Directions | Having found the line that contains "Greetings from Abapinho.", please retype only it and every line after it up to the end of the entries, exactly as written.

[Items listed in a dataset]
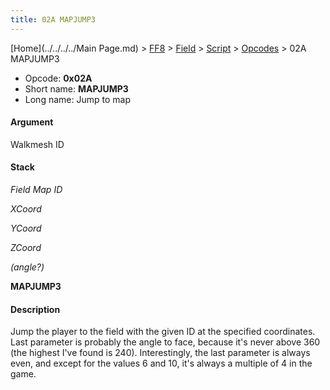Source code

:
 ```yaml
---
title: 02A MAPJUMP3
---
```


[Home](../../../../Main Page.md) > [FF8](../../../../FF8.md) > [Field](../../../Field.md) > [Script](../../Script.md) > [Opcodes](../Opcodes.md) > 02A MAPJUMP3

-   Opcode: **0x02A**
-   Short name: **MAPJUMP3**
-   Long name: Jump to map

#### Argument

Walkmesh ID

#### Stack

  
*Field Map ID*

*XCoord*

*YCoord*

*ZCoord*

*(angle?)*

**MAPJUMP3**

#### Description

Jump the player to the field with the given ID at the specified coordinates. Last parameter is probably the angle to face, because it's never above 360 (the highest I've found is 240). Interestingly, the last parameter is always even, and except for the values 6 and 10, it's always a multiple of 4 in the game.
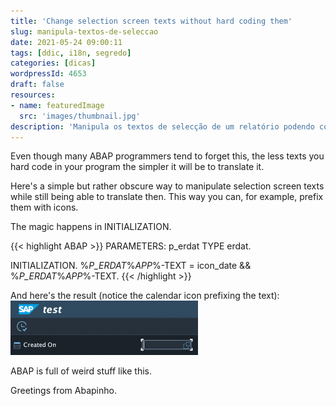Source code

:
 ```yaml
---
title: 'Change selection screen texts without hard coding them'
slug: manipula-textos-de-seleccao
date: 2021-05-24 09:00:11
tags: [ddic, i18n, segredo]
categories: [dicas]
wordpressId: 4653
draft: false
resources:
- name: featuredImage
  src: 'images/thumbnail.jpg'
description: 'Manipula os textos de selecção de um relatório podendo continuar a traduzi-los sem problemas.'
---
```

Even though many ABAP programmers tend to forget this, the less texts you hard code in your program the simpler it will be to translate it.

Here's a simple but rather obscure way to manipulate selection screen texts while still being able to translate then. This way you can, for example, prefix them with icons.

<!--more-->

The magic happens in INITIALIZATION.


{{< highlight ABAP >}}
PARAMETERS: p_erdat TYPE erdat.

INITIALIZATION.
  %_P_ERDAT_%_APP_%-TEXT = icon_date && %_P_ERDAT_%_APP_%-TEXT.
{{< /highlight >}}

And here's the result (notice the calendar icon prefixing the text):
[![image][1]][2]

ABAP is full of weird stuff like this.

Greetings from Abapinho.

   [1]: images/texto-seleccao-com-icon-300x87.png
   [2]: images/texto-seleccao-com-icon.png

Exercise answer |
Greetings from Abapinho.

   [1]: images/texto-seleccao-com-icon-300x87.png
   [2]: images/texto-seleccao-com-icon.png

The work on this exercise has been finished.